Evaluation

The iMED Challenge evaluates held-out surgical scenes using task-specific metrics aligned with the official Synapse task definitions: geometric accuracy for iMED PE and photometric fidelity for iMED NVS.

Evaluation metrics

iMED PE

Primary metric: Absolute Trajectory Error (ATE) after scale alignment to the metric trajectory

Also reported: % Successfully Registered Frames, Runtime

iMED NVS

Primary metrics: PSNR, SSIM

Also reported: Training FPS, Rendering FPS

Metric summary

Task Per-sequence computation Aggregate summary Missing outputs
iMED PE ATE after scale alignment to the metric trajectory; successful registration percentage and runtime are also reported Mean ATE over all test sequences Missing outputs count as failure cases with zero successful registrations
iMED NVS PSNR and SSIM computed on held-out Endoscope 1 views; training FPS and rendering FPS are also reported Mean PSNR and mean SSIM over all test sequences Missing outputs contribute zero-quality frames in the summary

Data usage policy

External data

Publicly available external datasets and pretrained models are allowed, provided their use is documented clearly in the submitted method description.

Private data

Private clinical data and other non-public institutional datasets are not allowed for training, tuning, or evaluation.
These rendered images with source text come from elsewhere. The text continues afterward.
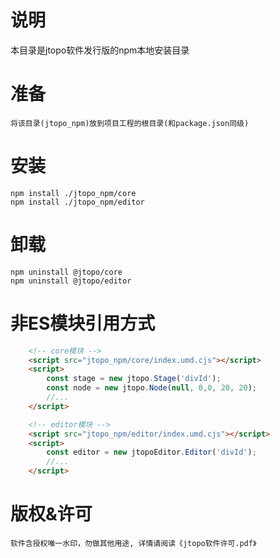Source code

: 
# 说明
   本目录是jtopo软件发行版的npm本地安装目录

# 准备
    将该目录(jtopo_npm)放到项目工程的根目录(和package.json同级)

# 安装
    npm install ./jtopo_npm/core
    npm install ./jtopo_npm/editor

# 卸载
    npm uninstall @jtopo/core 
    npm uninstall @jtopo/editor

# 非ES模块引用方式
```html
    <!-- core模块 -->
    <script src="jtopo_npm/core/index.umd.cjs"></script>
    <script>
        const stage = new jtopo.Stage('divId');
        const node = new jtopo.Node(null, 0,0, 20, 20);
        //...
    </script>

    <!-- editor模块 -->
    <script src="jtopo_npm/editor/index.umd.cjs"></script>
    <script>
        const editor = new jtopoEditor.Editor('divId');
        //...
    </script>
```

# 版权&许可
    软件含授权唯一水印，勿做其他用途, 详情请阅读《jtopo软件许可.pdf》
Validation and test philosophy

  • Participants are expected to self-evaluate on public development data using official scripts.
  • Intermediate validation submissions are planned before the final test phase.
  • Final rankings are computed only on the official test scenes.

Publication policy

Teams with valid submissions are eligible for inclusion in the joint challenge paper, with up to three named contributors per team depending on total participation. Teams must submit a structured method report and may later publish separate papers that cite the official challenge publication.